In a biography of Howard Hawks, author Todd McCarthy writes that when William Friedkin was living with Hawks' daughter Kitty in the early 1970s, Friedkin asked the famed director what he thought of his movies. Hawks said they were "lousy" and told him that "he'd better make something entertaining if he wanted to keep getting work." Friedkin's response was to make The French Connection, which premiered on Oct. 9, 1971, and helped to set the tone for an entire decade of American filmmaking.

Before The French Connection, Friedkin – who got his start directing live television and documentaries in Chicago – was known for making quirky, offbeat and relatively cerebral films. But the dawn of the '70s was bringing a new kind of director to the fore in Hollywood: the independent-minded auteur who told tough stories about the ennui brought on by the American failure in Vietnam and the domestic social upheavals of the era.

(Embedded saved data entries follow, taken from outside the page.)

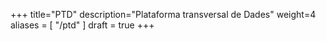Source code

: +++
title="PTD"
description="Plataforma transversal de Dades"
weight=4
aliases = [
    "/ptd"
]
draft = true
+++
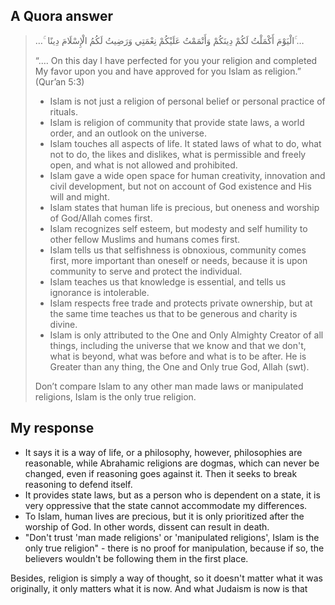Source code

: ## A Quora answer

> … ۚ الْيَوْمَ أَكْمَلْتُ لَكُمْ دِينَكُمْ وَأَتْمَمْتُ عَلَيْكُمْ نِعْمَتِي وَرَضِيتُ لَكُمُ الْإِسْلَامَ دِينًا ۚ…
> 
> “.… On this day I have perfected for you your religion and completed My favor upon you and have approved for you Islam as religion.” (Qur’an 5:3)
> 
> - Islam is not just a religion of personal belief or personal practice of rituals.
> - Islam is religion of community that provide state laws, a world order, and an outlook on the universe.
> - Islam touches all aspects of life. It stated laws of what to do, what not to do, the likes and dislikes, what is permissible and freely open, and what is not allowed and prohibited.
> - Islam gave a wide open space for human creativity, innovation and civil development, but not on account of God existence and His will and might.
> - Islam states that human life is precious, but oneness and worship of God/Allah comes first.
> - Islam recognizes self esteem, but modesty and self humility to other fellow Muslims and humans comes first.
> - Islam tells us that selfishness is obnoxious, community comes first, more important than oneself or needs, because it is upon community to serve and protect the individual.
> - Islam teaches us that knowledge is essential, and tells us ignorance is intolerable.
> - Islam respects free trade and protects private ownership, but at the same time teaches us that to be generous and charity is divine.
> - Islam is only attributed to the One and Only Almighty Creator of all things, including the universe that we know and that we don't, what is beyond, what was before and what is to be after. He is Greater than any thing, the One and Only true God, Allah (swt).
> 
> Don’t compare Islam to any other man made laws or manipulated religions, Islam is the only true religion.

## My response

- It says it is a way of life, or a philosophy, however, philosophies are reasonable, while Abrahamic religions are dogmas, which can never be changed, even if reasoning goes against it. Then it seeks to break reasoning to defend itself.
- It provides state laws, but as a person who is dependent on a state, it is very oppressive that the state cannot accommodate my differences.
- To Islam, human lives are precious, but it is only prioritized after the worship of God. In other words, dissent can result in death.
- "Don't trust 'man made religions' or 'manipulated religions', Islam is the only true religion" - there is no proof for manipulation, because if so, the believers wouldn't be following them in the first place. 

Besides, religion is simply a way of thought, so it doesn't matter what it was originally, it only matters what it is now. And what Judaism is now is that 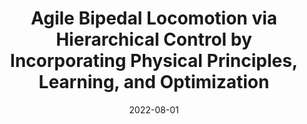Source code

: ---
title: "Agile Bipedal Locomotion via Hierarchical Control by Incorporating Physical Principles, Learning, and Optimization"
collection: publications
permalink: /publication/2022-08-01-Agile-Bipedal-Locomotion-via-Hierarchical-Control-by-Incorporating-Physical-Principles-Learning-and-
date: 2022-08-01
venue: 'Oregon State University'
paperurl: 'https://ir.library.oregonstate.edu/concern/graduate_thesis_or_dissertations/g732dh894'
citation: ' <b>Kevin Green</b>, &quot;Agile Bipedal Locomotion via Hierarchical Control by Incorporating Physical Principles, Learning, and Optimization.&quot; Oregon State University, 2022.'
publication_type: 'phdthesis'
presentation_video_url: 'https://youtu.be/_iu68yJ5HCY'
bib_file_name: '2022-08-01-Agile-Bipedal-Locomotion-via-Hierarchical-Control-by-Incorporating-Physical-Principles-Learning-and-.bib'
---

Directors like Robert Altman, Arthur Penn and Sam Peckinpah had presaged this trend in the previous half-decade by exploring themes of violence and unrest, and the public was looking for more.

So Friedkin decided to move in a new direction. He agreed to direct a screen adaptation of Robin Moore's 1969 non-fiction book (also called The French Connection) about a pair of tough New York City detectives investigating a group of French smugglers who were bringing heroin into America.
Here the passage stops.